Thu Oct 15 06:30:24 CEST 2009

On Thu, 15 Oct 2009 00:00:57 -0400
David Relson wrote:

> Hi Matt,
> 
> Good to hear from you.  It's been awhile ...
> 
> On Wed, 14 Oct 2009 15:36:21 -0400
> Matt Garretson wrote:
> 
> > Greetings, all. Over the years, I've noticed that bogofilter
> > sometimes seems to mis-parse messages with MIME attachments.
> > Usually, it correctly skips over non-text or non-html 
> > attachments, but sometimes it ends up tokenizing the encoded 
> > strings of binary attachements. This usually leads to a score
> > of .5 due to dozens/hundreds/thousands of brand-new tokens.
> 
> ...[snip]...
> 
> > At first glance, the boundary string seems odd, though I'm
> > not sure if that's the root of the problem. 
> 
> Agreed. The boundary string is odd since RFC 2046 specifies what's
> correct and the "}" is not.  Here's the RFC's specification for
> non-blank boundary characters: 
> 
>      bcharsnospace := DIGIT / ALPHA / "'" / "(" / ")" /
>                       "+" / "_" / "," / "-" / "." /
>                       "/" / ":" / "=" / "?"
> 
> > My bogolexer output showing the errant tokens is here:
> > 
> >   http://pastebin.com/m3fb9a0bd
> 
> 'Tis good that you've included the bogolexer output.  I prefer a
> somewhat different option set, i.e. "-xM -xL -vvv -p -q" which
> suppresses the "get_token: 1" on each line, but shows additional
> (admittedly cryptic) info about what's happening.
> 
> > Any thoughts? My Bogofilter version is 1.2.1 built from source 
> > on Fedora 11.
> 
> Bogofilter appears to be overlooking the "audio/wav" specification
> though file src/mime.c maps "audio/" to MIME_AUDIO which means "don't
> decode".  I'll have to dig in and see what's happening.
> 
> Regards,
> 
> David

Bogolexer definitely doesn't appreciate the curly brace.
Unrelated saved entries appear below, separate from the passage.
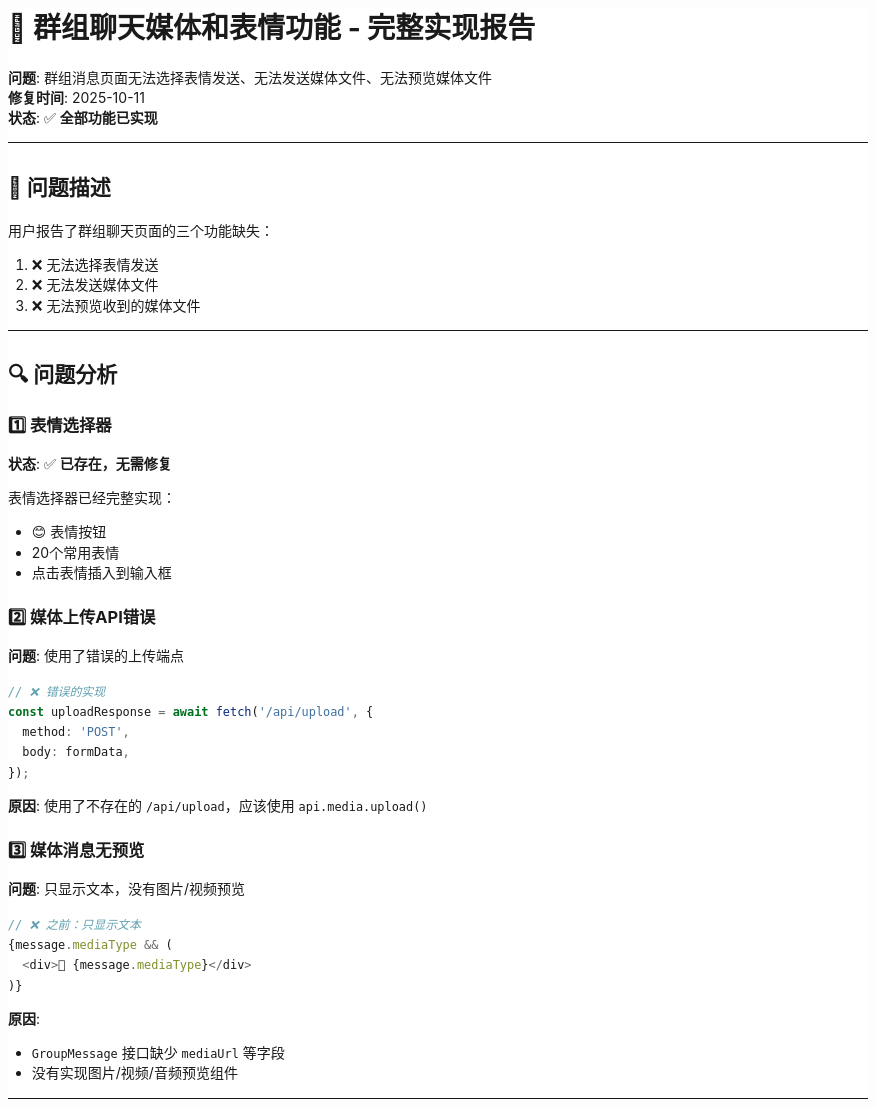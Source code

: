 # 🎨 群组聊天媒体和表情功能 - 完整实现报告

**问题**: 群组消息页面无法选择表情发送、无法发送媒体文件、无法预览媒体文件  
**修复时间**: 2025-10-11  
**状态**: ✅ **全部功能已实现**

---

## 🐛 问题描述

用户报告了群组聊天页面的三个功能缺失：

1. ❌ 无法选择表情发送
2. ❌ 无法发送媒体文件
3. ❌ 无法预览收到的媒体文件

---

## 🔍 问题分析

### 1️⃣ 表情选择器
**状态**: ✅ **已存在，无需修复**

表情选择器已经完整实现：
- 😊 表情按钮
- 20个常用表情
- 点击表情插入到输入框

### 2️⃣ 媒体上传API错误
**问题**: 使用了错误的上传端点
```typescript
// ❌ 错误的实现
const uploadResponse = await fetch('/api/upload', {
  method: 'POST',
  body: formData,
});
```

**原因**: 使用了不存在的 `/api/upload`，应该使用 `api.media.upload()`

### 3️⃣ 媒体消息无预览
**问题**: 只显示文本，没有图片/视频预览
```typescript
// ❌ 之前：只显示文本
{message.mediaType && (
  <div>📎 {message.mediaType}</div>
)}
```

**原因**: 
- `GroupMessage` 接口缺少 `mediaUrl` 等字段
- 没有实现图片/视频/音频预览组件

---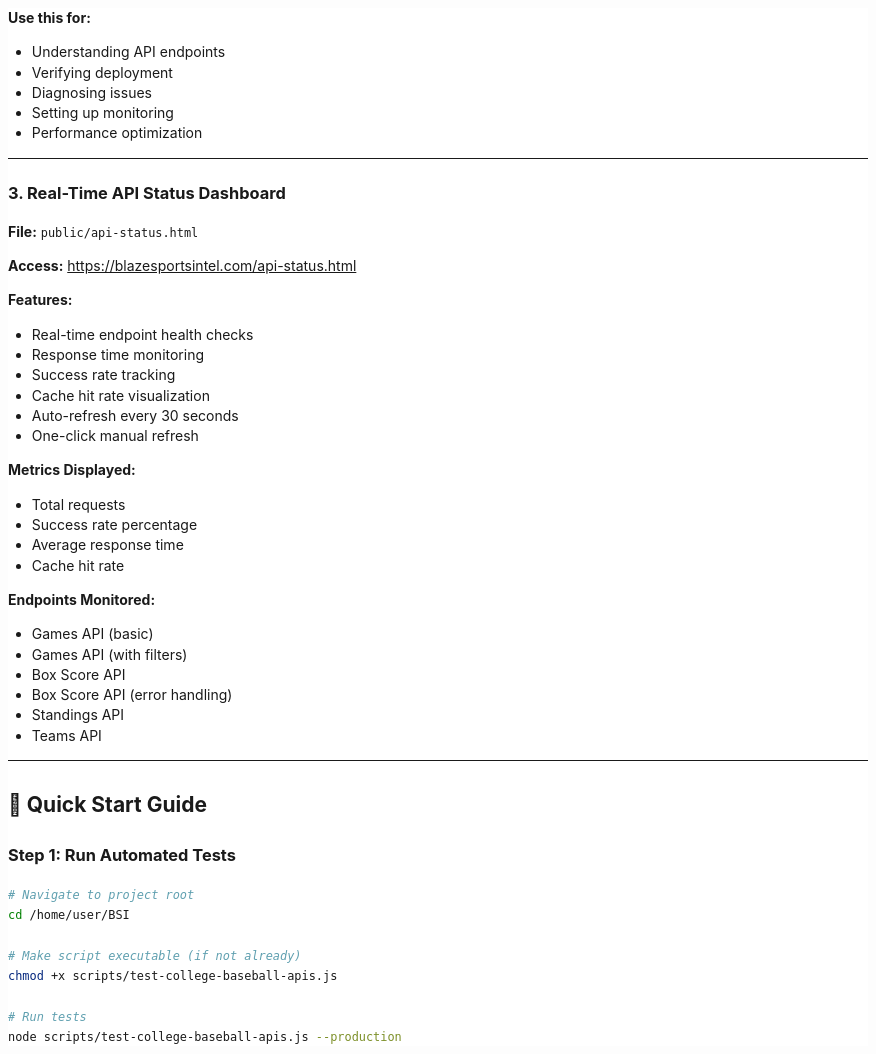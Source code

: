 **Use this for:**
- Understanding API endpoints
- Verifying deployment
- Diagnosing issues
- Setting up monitoring
- Performance optimization

---

### 3. Real-Time API Status Dashboard

**File:** `public/api-status.html`

**Access:** https://blazesportsintel.com/api-status.html

**Features:**
- Real-time endpoint health checks
- Response time monitoring
- Success rate tracking
- Cache hit rate visualization
- Auto-refresh every 30 seconds
- One-click manual refresh

**Metrics Displayed:**
- Total requests
- Success rate percentage
- Average response time
- Cache hit rate

**Endpoints Monitored:**
- Games API (basic)
- Games API (with filters)
- Box Score API
- Box Score API (error handling)
- Standings API
- Teams API

---

## 🚀 Quick Start Guide

### Step 1: Run Automated Tests

```bash
# Navigate to project root
cd /home/user/BSI

# Make script executable (if not already)
chmod +x scripts/test-college-baseball-apis.js

# Run tests
node scripts/test-college-baseball-apis.js --production
```
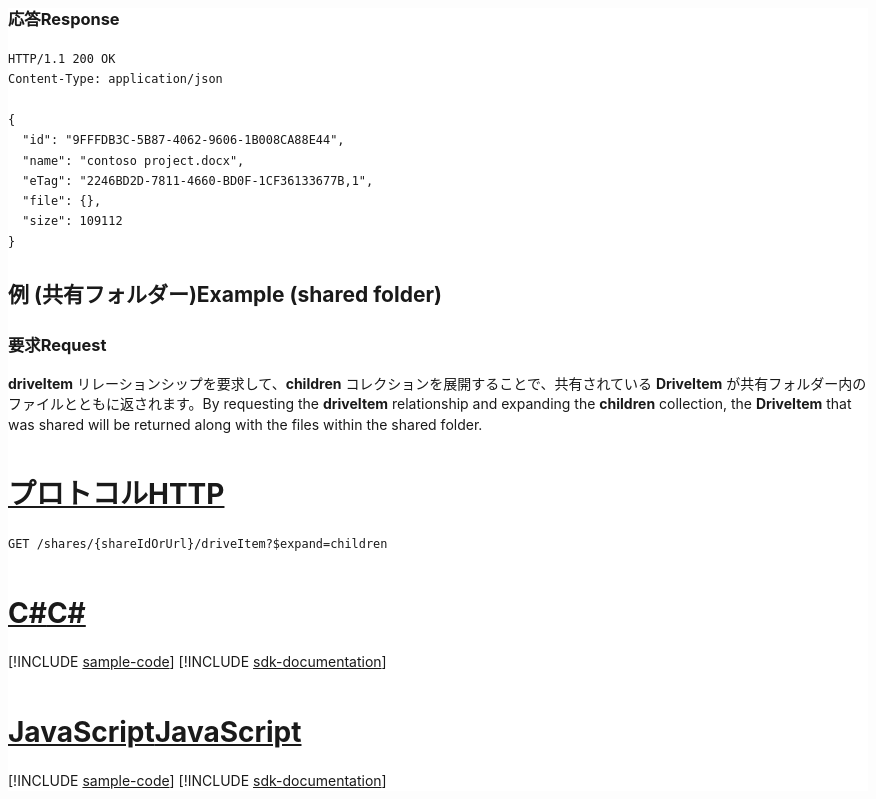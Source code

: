 

### <a name="response"></a><span data-ttu-id="4b637-170">応答</span><span class="sxs-lookup"><span data-stu-id="4b637-170">Response</span></span>



```http
HTTP/1.1 200 OK
Content-Type: application/json

{
  "id": "9FFFDB3C-5B87-4062-9606-1B008CA88E44",
  "name": "contoso project.docx",
  "eTag": "2246BD2D-7811-4660-BD0F-1CF36133677B,1",
  "file": {},
  "size": 109112
}
```

## <a name="example-shared-folder"></a><span data-ttu-id="4b637-171">例 (共有フォルダー)</span><span class="sxs-lookup"><span data-stu-id="4b637-171">Example (shared folder)</span></span>

### <a name="request"></a><span data-ttu-id="4b637-172">要求</span><span class="sxs-lookup"><span data-stu-id="4b637-172">Request</span></span>

<span data-ttu-id="4b637-173">**driveItem** リレーションシップを要求して、**children** コレクションを展開することで、共有されている **DriveItem** が共有フォルダー内のファイルとともに返されます。</span><span class="sxs-lookup"><span data-stu-id="4b637-173">By requesting the **driveItem** relationship and expanding the **children** collection, the **DriveItem** that was shared will be returned along with the files within the shared folder.</span></span>


# <a name="httptabhttp"></a>[<span data-ttu-id="4b637-174">プロトコル</span><span class="sxs-lookup"><span data-stu-id="4b637-174">HTTP</span></span>](#tab/http)


```http
GET /shares/{shareIdOrUrl}/driveItem?$expand=children
```
# <a name="ctabcsharp"></a>[<span data-ttu-id="4b637-175">C#</span><span class="sxs-lookup"><span data-stu-id="4b637-175">C#</span></span>](#tab/csharp)
[!INCLUDE [sample-code](../includes/snippets/csharp/get-shared-driveitem-expand-children-csharp-snippets.md)]
[!INCLUDE [sdk-documentation](../includes/snippets/snippets-sdk-documentation-link.md)]

# <a name="javascripttabjavascript"></a>[<span data-ttu-id="4b637-176">JavaScript</span><span class="sxs-lookup"><span data-stu-id="4b637-176">JavaScript</span></span>](#tab/javascript)
[!INCLUDE [sample-code](../includes/snippets/javascript/get-shared-driveitem-expand-children-javascript-snippets.md)]
[!INCLUDE [sdk-documentation](../includes/snippets/snippets-sdk-documentation-link.md)]
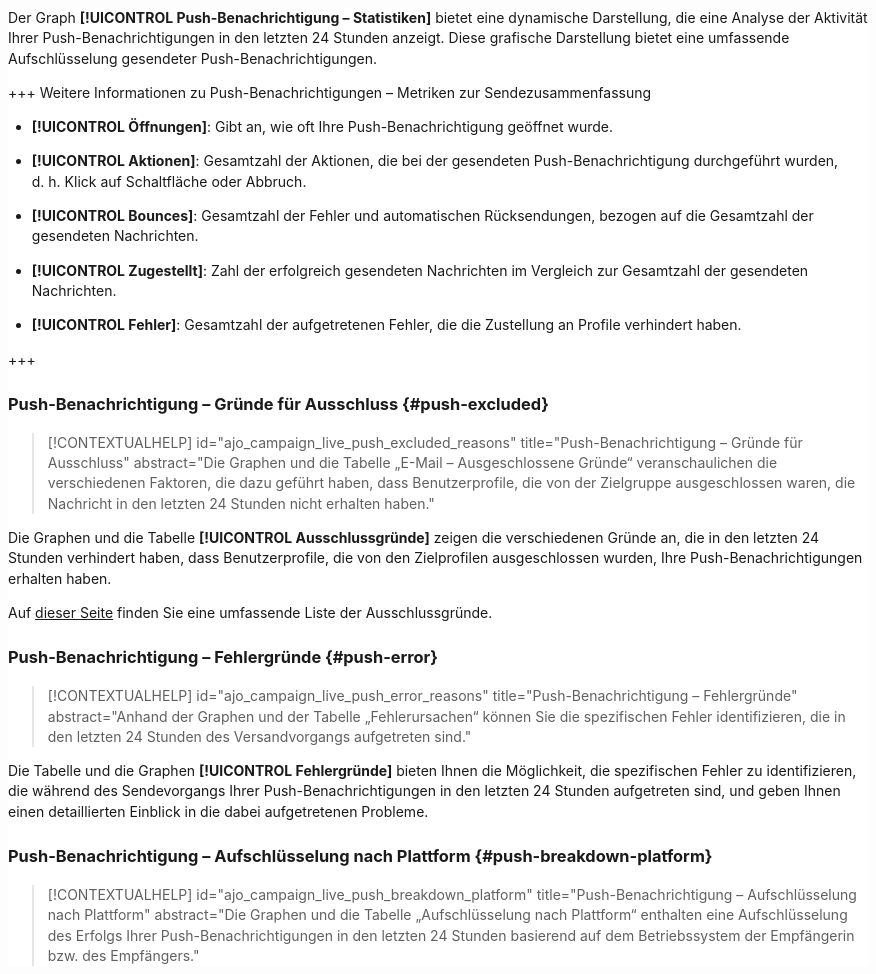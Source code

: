Der Graph **[!UICONTROL Push-Benachrichtigung – Statistiken]** bietet eine dynamische Darstellung, die eine Analyse der Aktivität Ihrer Push-Benachrichtigungen in den letzten 24 Stunden anzeigt. Diese grafische Darstellung bietet eine umfassende Aufschlüsselung gesendeter Push-Benachrichtigungen.

+++ Weitere Informationen zu Push-Benachrichtigungen – Metriken zur Sendezusammenfassung

* **[!UICONTROL Öffnungen]**: Gibt an, wie oft Ihre Push-Benachrichtigung geöffnet wurde.

* **[!UICONTROL Aktionen]**: Gesamtzahl der Aktionen, die bei der gesendeten Push-Benachrichtigung durchgeführt wurden, d. h. Klick auf Schaltfläche oder Abbruch.

* **[!UICONTROL Bounces]**: Gesamtzahl der Fehler und automatischen Rücksendungen, bezogen auf die Gesamtzahl der gesendeten Nachrichten.

* **[!UICONTROL Zugestellt]**: Zahl der erfolgreich gesendeten Nachrichten im Vergleich zur Gesamtzahl der gesendeten Nachrichten.

* **[!UICONTROL Fehler]**: Gesamtzahl der aufgetretenen Fehler, die die Zustellung an Profile verhindert haben.

+++

### Push-Benachrichtigung – Gründe für Ausschluss {#push-excluded}

>[!CONTEXTUALHELP]
>id="ajo_campaign_live_push_excluded_reasons"
>title="Push-Benachrichtigung – Gründe für Ausschluss"
>abstract="Die Graphen und die Tabelle „E-Mail – Ausgeschlossene Gründe“ veranschaulichen die verschiedenen Faktoren, die dazu geführt haben, dass Benutzerprofile, die von der Zielgruppe ausgeschlossen waren, die Nachricht in den letzten 24 Stunden nicht erhalten haben."

Die Graphen und die Tabelle **[!UICONTROL Ausschlussgründe]** zeigen die verschiedenen Gründe an, die in den letzten 24 Stunden verhindert haben, dass Benutzerprofile, die von den Zielprofilen ausgeschlossen wurden, Ihre Push-Benachrichtigungen erhalten haben.

Auf [dieser Seite](exclusion-list.md) finden Sie eine umfassende Liste der Ausschlussgründe.

### Push-Benachrichtigung – Fehlergründe {#push-error}

>[!CONTEXTUALHELP]
>id="ajo_campaign_live_push_error_reasons"
>title="Push-Benachrichtigung – Fehlergründe"
>abstract="Anhand der Graphen und der Tabelle „Fehlerursachen“ können Sie die spezifischen Fehler identifizieren, die in den letzten 24 Stunden des Versandvorgangs aufgetreten sind."

Die Tabelle und die Graphen **[!UICONTROL Fehlergründe]** bieten Ihnen die Möglichkeit, die spezifischen Fehler zu identifizieren, die während des Sendevorgangs Ihrer Push-Benachrichtigungen in den letzten 24 Stunden aufgetreten sind, und geben Ihnen einen detaillierten Einblick in die dabei aufgetretenen Probleme.

### Push-Benachrichtigung – Aufschlüsselung nach Plattform {#push-breakdown-platform}

>[!CONTEXTUALHELP]
>id="ajo_campaign_live_push_breakdown_platform"
>title="Push-Benachrichtigung – Aufschlüsselung nach Plattform"
>abstract="Die Graphen und die Tabelle „Aufschlüsselung nach Plattform“ enthalten eine Aufschlüsselung des Erfolgs Ihrer Push-Benachrichtigungen in den letzten 24 Stunden basierend auf dem Betriebssystem der Empfängerin bzw. des Empfängers."
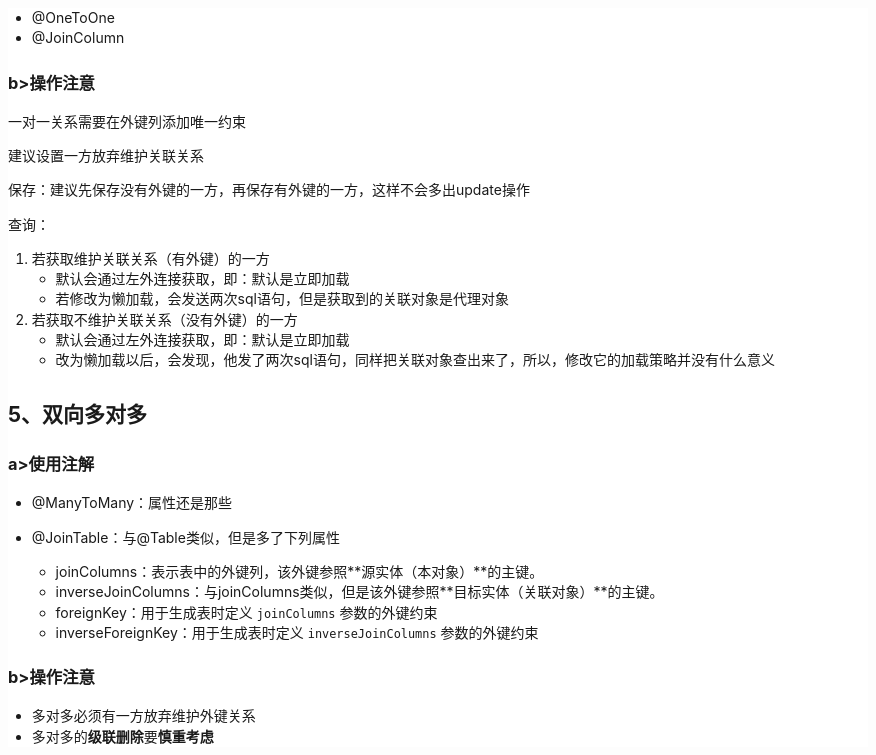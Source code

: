 - @OneToOne
- @JoinColumn

### b>操作注意

一对一关系需要在外键列添加唯一约束

建议设置一方放弃维护关联关系

保存：建议先保存没有外键的一方，再保存有外键的一方，这样不会多出update操作

查询：

1. 若获取维护关联关系（有外键）的一方
   - 默认会通过左外连接获取，即：默认是立即加载
   - 若修改为懒加载，会发送两次sql语句，但是获取到的关联对象是代理对象
2. 若获取不维护关联关系（没有外键）的一方
   - 默认会通过左外连接获取，即：默认是立即加载
   - 改为懒加载以后，会发现，他发了两次sql语句，同样把关联对象查出来了，所以，修改它的加载策略并没有什么意义

## 5、双向多对多

### a>使用注解

- @ManyToMany：属性还是那些

- @JoinTable：与@Table类似，但是多了下列属性
  - joinColumns：表示表中的外键列，该外键参照**源实体（本对象）**的主键。
  - inverseJoinColumns：与joinColumns类似，但是该外键参照**目标实体（关联对象）**的主键。
  - foreignKey：用于生成表时定义 `joinColumns` 参数的外键约束
  - inverseForeignKey：用于生成表时定义 `inverseJoinColumns` 参数的外键约束

### b>操作注意

- 多对多必须有一方放弃维护外键关系
- 多对多的**级联删除**要**慎重考虑**

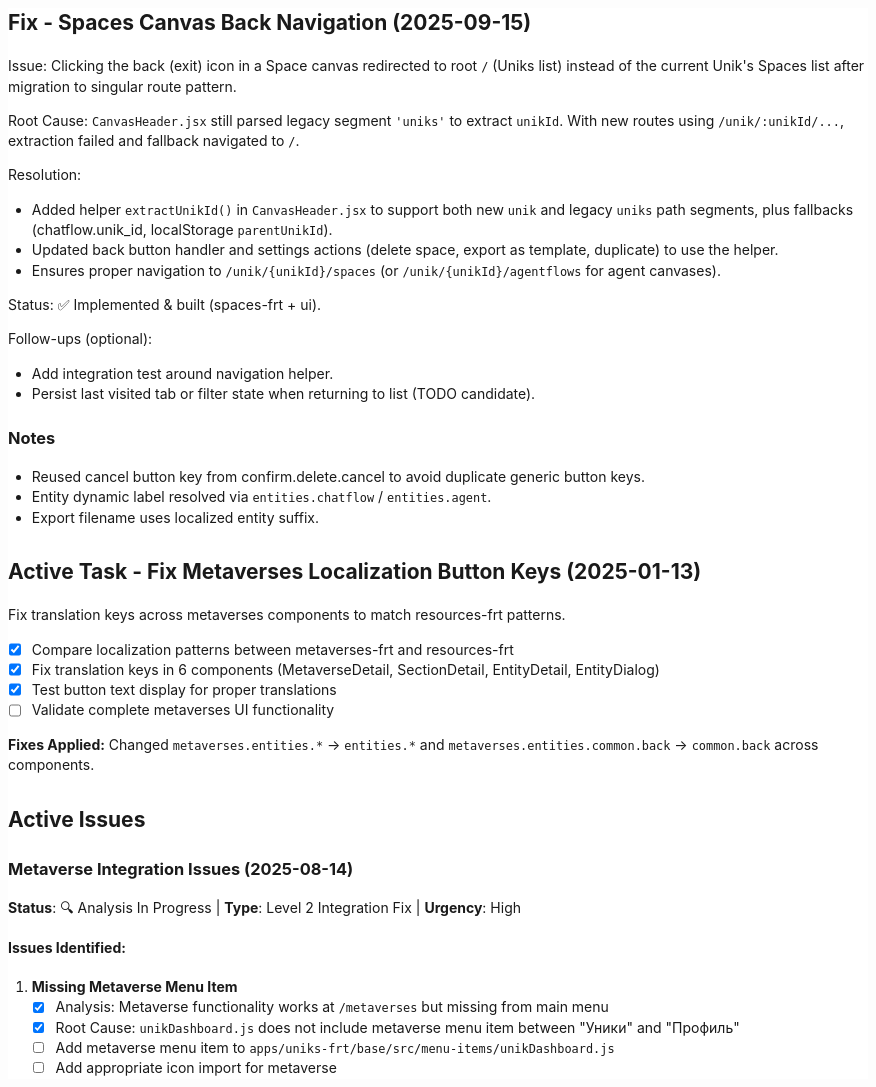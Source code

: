 ## Fix - Spaces Canvas Back Navigation (2025-09-15)

Issue: Clicking the back (exit) icon in a Space canvas redirected to root `/` (Uniks list) instead of the current Unik's Spaces list after migration to singular route pattern.

Root Cause: `CanvasHeader.jsx` still parsed legacy segment `'uniks'` to extract `unikId`. With new routes using `/unik/:unikId/...`, extraction failed and fallback navigated to `/`.

Resolution:
- Added helper `extractUnikId()` in `CanvasHeader.jsx` to support both new `unik` and legacy `uniks` path segments, plus fallbacks (chatflow.unik_id, localStorage `parentUnikId`).
- Updated back button handler and settings actions (delete space, export as template, duplicate) to use the helper.
- Ensures proper navigation to `/unik/{unikId}/spaces` (or `/unik/{unikId}/agentflows` for agent canvases).

Status: ✅ Implemented & built (spaces-frt + ui).

Follow-ups (optional):
- Add integration test around navigation helper.
- Persist last visited tab or filter state when returning to list (TODO candidate).

### Notes
- Reused cancel button key from confirm.delete.cancel to avoid duplicate generic button keys.
- Entity dynamic label resolved via `entities.chatflow` / `entities.agent`.
- Export filename uses localized entity suffix.


## Active Task - Fix Metaverses Localization Button Keys (2025-01-13)

Fix translation keys across metaverses components to match resources-frt patterns.

- [x] Compare localization patterns between metaverses-frt and resources-frt
- [x] Fix translation keys in 6 components (MetaverseDetail, SectionDetail, EntityDetail, EntityDialog)
- [x] Test button text display for proper translations
- [ ] Validate complete metaverses UI functionality

**Fixes Applied:** Changed `metaverses.entities.*` → `entities.*` and `metaverses.entities.common.back` → `common.back` across components.

## Active Issues

### Metaverse Integration Issues (2025-08-14)

**Status**: 🔍 Analysis In Progress | **Type**: Level 2 Integration Fix | **Urgency**: High

#### Issues Identified:

1. **Missing Metaverse Menu Item**
   - [x] Analysis: Metaverse functionality works at `/metaverses` but missing from main menu
   - [x] Root Cause: `unikDashboard.js` does not include metaverse menu item between "Уники" and "Профиль"
   - [ ] Add metaverse menu item to `apps/uniks-frt/base/src/menu-items/unikDashboard.js`
   - [ ] Add appropriate icon import for metaverse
Try the following command:

   bogolexer -p -q < message | grep ^mime:

with the original message and again with the curly brace removed.  The
token count drops from 113 to 67 and looks more reasonable.

Alternately, if you build from source, try the following patch:

--- beginning of patch ---
Index: src/lexer_v3.l
===================================================================
--- src/lexer_v3.l	(revision 6867)
+++ src/lexer_v3.l	(working copy)
@@ -139,8 +139,8 @@
 
 UINT8		([01]?[0-9]?[0-9]|2([0-4][0-9]|5[0-5]))
 IPADDR		{UINT8}\.{UINT8}\.{UINT8}\.{UINT8}
-BCHARSNOSPC	[[:alnum:]()+_,-./:=?#\']
-BCHARS		[[:alnum:]()+_,-./:=?#\' ]
+BCHARSNOSPC	[[:alnum:]()+_,-./:=?#{}\']
+BCHARS		[[:alnum:]()+_,-./:=?#{}\' ]
 MIME_BOUNDARY	{BCHARS}*{BCHARSNOSPC}
 
 ID		<?[[:alnum:]\-\.]+>?
--- end of patch ---


Regards,

David